### WHAT YOU WILL DO
List each line of the data in which the string "PAYMENT" appears.

+++ PROVIDED INFORMATION +++

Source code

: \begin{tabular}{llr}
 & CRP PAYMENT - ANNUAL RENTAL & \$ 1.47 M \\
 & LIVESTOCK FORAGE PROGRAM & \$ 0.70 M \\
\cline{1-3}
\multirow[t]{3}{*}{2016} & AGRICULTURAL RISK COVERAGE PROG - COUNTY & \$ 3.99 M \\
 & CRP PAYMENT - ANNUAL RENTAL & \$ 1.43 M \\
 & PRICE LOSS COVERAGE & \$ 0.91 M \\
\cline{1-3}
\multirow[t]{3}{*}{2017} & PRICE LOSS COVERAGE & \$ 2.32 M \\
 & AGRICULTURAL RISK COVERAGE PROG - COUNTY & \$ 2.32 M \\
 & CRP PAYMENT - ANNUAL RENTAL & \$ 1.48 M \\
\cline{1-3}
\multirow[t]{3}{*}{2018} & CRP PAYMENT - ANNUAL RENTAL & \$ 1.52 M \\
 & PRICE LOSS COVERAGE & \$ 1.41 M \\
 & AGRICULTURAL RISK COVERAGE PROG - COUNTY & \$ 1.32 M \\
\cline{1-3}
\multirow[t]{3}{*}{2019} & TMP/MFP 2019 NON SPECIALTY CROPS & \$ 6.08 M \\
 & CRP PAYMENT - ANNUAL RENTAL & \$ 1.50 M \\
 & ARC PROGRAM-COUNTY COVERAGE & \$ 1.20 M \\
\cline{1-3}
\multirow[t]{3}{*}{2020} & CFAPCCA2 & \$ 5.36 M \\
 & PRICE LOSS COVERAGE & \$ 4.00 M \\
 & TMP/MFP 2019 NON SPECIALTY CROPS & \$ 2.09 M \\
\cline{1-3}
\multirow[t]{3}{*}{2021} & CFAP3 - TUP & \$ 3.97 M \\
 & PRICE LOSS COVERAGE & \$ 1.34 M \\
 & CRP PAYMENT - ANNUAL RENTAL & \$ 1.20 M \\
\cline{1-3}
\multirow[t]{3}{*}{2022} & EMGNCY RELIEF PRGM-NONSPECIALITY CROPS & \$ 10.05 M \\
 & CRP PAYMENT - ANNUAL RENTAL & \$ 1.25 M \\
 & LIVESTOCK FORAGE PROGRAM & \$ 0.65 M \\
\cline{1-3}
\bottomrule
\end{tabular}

+++

### ANSWER TO THIS EXERCISE
 & CRP PAYMENT - ANNUAL RENTAL & \$ 1.47 M \\
 & CRP PAYMENT - ANNUAL RENTAL & \$ 1.43 M \\
 & CRP PAYMENT - ANNUAL RENTAL & \$ 1.48 M \\
\multirow[t]{3}{*}{2018} & CRP PAYMENT - ANNUAL RENTAL & \$ 1.52 M \\
 & CRP PAYMENT - ANNUAL RENTAL & \$ 1.50 M \\
 & CRP PAYMENT - ANNUAL RENTAL & \$ 1.20 M \\
 & CRP PAYMENT - ANNUAL RENTAL & \$ 1.25 M \\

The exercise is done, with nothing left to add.